All lines of the entries with "assets" in them must be listed.

+++ Records provided

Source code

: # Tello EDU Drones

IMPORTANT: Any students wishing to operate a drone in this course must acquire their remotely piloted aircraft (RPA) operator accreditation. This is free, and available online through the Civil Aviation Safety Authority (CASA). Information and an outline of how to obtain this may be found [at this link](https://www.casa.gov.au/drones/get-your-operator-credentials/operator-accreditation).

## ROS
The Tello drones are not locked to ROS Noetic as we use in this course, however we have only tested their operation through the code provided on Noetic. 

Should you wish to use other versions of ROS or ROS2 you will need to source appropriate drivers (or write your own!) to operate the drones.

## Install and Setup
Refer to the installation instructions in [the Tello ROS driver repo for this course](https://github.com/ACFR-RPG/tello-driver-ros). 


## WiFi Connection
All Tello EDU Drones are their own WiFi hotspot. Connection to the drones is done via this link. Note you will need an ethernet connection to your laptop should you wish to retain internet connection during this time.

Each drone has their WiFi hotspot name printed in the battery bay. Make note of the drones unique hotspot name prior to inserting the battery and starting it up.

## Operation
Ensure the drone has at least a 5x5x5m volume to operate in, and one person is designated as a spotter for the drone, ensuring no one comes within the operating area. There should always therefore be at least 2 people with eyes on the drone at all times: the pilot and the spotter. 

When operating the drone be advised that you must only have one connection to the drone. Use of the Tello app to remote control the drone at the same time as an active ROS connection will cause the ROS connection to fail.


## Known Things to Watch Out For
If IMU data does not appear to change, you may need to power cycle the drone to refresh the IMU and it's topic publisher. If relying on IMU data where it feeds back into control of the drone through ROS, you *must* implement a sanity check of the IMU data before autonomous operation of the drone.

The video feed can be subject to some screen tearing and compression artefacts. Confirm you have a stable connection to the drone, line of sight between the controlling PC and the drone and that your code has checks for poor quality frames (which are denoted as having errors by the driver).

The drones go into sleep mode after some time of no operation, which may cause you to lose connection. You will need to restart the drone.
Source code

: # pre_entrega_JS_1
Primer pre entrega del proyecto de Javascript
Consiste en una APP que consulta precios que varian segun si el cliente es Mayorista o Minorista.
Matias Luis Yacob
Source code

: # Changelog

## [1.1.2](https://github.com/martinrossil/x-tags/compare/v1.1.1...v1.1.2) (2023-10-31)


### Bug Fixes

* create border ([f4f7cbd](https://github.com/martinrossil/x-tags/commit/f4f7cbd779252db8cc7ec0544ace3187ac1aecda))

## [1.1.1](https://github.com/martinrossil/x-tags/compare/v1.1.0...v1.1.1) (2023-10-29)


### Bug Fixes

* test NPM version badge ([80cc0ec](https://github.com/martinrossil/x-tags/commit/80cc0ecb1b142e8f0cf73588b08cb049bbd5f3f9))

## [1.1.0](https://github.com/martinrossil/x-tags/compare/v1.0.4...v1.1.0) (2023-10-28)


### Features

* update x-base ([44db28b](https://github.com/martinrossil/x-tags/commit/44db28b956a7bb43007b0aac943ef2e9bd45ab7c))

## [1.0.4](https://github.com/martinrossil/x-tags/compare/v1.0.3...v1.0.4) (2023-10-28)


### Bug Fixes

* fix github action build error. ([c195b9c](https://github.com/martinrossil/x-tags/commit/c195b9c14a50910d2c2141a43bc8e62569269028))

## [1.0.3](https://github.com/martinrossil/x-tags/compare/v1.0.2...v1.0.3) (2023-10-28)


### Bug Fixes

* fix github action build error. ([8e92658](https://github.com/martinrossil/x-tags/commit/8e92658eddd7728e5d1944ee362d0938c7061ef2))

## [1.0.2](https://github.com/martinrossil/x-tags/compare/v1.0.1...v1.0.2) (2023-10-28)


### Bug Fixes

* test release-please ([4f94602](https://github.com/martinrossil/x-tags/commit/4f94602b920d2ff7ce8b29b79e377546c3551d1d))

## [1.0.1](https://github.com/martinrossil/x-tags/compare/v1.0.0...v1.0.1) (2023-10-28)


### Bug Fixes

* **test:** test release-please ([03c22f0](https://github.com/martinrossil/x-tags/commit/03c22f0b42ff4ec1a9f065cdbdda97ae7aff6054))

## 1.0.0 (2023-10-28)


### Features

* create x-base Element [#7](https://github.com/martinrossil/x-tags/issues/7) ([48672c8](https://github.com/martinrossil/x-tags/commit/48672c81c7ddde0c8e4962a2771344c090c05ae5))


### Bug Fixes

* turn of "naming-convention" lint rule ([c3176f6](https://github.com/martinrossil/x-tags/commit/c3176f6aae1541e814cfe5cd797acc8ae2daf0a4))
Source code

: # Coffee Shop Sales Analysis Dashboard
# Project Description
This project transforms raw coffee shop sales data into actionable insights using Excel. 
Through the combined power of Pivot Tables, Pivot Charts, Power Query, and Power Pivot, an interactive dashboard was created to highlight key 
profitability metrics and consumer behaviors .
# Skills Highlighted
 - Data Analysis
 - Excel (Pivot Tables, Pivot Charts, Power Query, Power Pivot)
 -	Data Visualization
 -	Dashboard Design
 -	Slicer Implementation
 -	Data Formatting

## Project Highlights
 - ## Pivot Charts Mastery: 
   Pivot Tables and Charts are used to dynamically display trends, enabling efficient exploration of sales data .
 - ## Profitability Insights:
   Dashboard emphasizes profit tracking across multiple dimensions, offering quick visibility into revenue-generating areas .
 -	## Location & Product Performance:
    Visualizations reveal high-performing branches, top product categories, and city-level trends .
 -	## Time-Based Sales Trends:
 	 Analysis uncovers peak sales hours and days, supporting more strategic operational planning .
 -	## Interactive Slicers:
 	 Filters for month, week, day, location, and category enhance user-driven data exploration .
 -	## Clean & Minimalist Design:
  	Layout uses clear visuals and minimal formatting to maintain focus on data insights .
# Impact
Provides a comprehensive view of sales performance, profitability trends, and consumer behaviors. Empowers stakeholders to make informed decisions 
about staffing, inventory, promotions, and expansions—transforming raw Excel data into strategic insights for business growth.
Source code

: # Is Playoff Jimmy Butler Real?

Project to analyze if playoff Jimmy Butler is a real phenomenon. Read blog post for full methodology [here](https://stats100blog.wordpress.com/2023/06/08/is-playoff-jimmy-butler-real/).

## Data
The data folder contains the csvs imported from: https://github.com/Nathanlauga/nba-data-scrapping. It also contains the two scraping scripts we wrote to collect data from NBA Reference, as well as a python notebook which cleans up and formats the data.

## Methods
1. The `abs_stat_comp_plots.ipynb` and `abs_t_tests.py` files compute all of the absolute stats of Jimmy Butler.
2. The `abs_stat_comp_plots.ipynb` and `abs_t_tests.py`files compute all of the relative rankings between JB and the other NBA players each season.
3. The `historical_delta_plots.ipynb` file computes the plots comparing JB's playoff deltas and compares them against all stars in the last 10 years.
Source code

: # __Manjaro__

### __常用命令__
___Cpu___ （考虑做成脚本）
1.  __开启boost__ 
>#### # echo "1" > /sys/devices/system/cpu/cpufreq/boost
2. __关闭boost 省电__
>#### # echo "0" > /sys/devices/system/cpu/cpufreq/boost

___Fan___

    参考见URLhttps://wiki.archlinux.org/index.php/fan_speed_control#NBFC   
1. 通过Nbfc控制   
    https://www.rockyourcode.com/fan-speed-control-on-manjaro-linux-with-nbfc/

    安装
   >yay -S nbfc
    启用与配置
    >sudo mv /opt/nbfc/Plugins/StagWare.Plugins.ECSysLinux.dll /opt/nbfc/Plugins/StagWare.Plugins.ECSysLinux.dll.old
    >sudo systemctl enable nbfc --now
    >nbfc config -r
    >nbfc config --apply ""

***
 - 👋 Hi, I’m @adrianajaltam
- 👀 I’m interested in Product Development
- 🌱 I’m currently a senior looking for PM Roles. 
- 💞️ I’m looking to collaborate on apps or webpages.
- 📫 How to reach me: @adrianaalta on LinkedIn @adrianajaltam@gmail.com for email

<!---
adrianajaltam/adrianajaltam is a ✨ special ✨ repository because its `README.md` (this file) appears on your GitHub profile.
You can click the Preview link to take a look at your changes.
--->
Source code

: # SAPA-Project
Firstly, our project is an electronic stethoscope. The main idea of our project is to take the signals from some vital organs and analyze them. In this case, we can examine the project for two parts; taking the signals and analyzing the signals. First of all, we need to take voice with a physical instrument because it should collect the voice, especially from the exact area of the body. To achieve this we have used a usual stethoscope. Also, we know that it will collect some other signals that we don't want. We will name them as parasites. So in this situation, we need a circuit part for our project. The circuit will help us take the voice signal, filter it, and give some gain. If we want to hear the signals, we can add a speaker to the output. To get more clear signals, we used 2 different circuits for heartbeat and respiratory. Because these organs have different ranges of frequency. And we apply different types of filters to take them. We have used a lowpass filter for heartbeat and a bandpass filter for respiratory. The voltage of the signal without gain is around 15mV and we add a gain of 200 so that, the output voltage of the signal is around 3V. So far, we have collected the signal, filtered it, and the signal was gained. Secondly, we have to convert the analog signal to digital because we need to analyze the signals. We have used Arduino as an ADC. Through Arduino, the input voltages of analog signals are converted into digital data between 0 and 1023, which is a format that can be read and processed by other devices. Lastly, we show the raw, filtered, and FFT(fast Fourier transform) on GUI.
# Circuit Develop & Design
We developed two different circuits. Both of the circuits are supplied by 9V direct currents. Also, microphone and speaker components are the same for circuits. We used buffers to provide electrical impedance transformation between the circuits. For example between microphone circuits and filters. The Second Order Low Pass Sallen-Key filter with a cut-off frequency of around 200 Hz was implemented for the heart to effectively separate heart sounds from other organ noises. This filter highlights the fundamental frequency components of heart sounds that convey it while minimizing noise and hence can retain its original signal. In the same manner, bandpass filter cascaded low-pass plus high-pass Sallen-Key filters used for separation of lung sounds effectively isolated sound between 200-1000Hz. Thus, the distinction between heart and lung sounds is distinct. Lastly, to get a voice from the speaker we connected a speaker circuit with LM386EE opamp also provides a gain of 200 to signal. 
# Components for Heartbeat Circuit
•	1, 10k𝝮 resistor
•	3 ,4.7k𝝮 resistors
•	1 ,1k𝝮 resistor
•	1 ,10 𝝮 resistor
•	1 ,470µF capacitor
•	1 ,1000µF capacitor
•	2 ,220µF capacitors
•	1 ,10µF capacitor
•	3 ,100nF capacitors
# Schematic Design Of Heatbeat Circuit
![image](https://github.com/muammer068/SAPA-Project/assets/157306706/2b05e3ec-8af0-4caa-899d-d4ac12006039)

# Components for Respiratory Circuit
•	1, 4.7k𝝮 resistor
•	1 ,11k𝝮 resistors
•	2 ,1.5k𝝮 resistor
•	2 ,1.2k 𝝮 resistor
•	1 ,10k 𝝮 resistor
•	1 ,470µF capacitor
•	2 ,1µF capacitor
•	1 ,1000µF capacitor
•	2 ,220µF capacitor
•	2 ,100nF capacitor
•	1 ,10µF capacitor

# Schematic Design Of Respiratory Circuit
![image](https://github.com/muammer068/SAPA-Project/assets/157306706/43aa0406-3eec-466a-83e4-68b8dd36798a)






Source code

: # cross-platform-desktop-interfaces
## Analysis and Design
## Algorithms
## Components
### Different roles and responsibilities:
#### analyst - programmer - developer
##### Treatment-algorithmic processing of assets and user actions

++++++

Finished exercise
![image](https://github.com/muammer068/SAPA-Project/assets/157306706/2b05e3ec-8af0-4caa-899d-d4ac12006039)
![image](https://github.com/muammer068/SAPA-Project/assets/157306706/43aa0406-3eec-466a-83e4-68b8dd36798a)
##### Treatment-algorithmic processing of assets and user actions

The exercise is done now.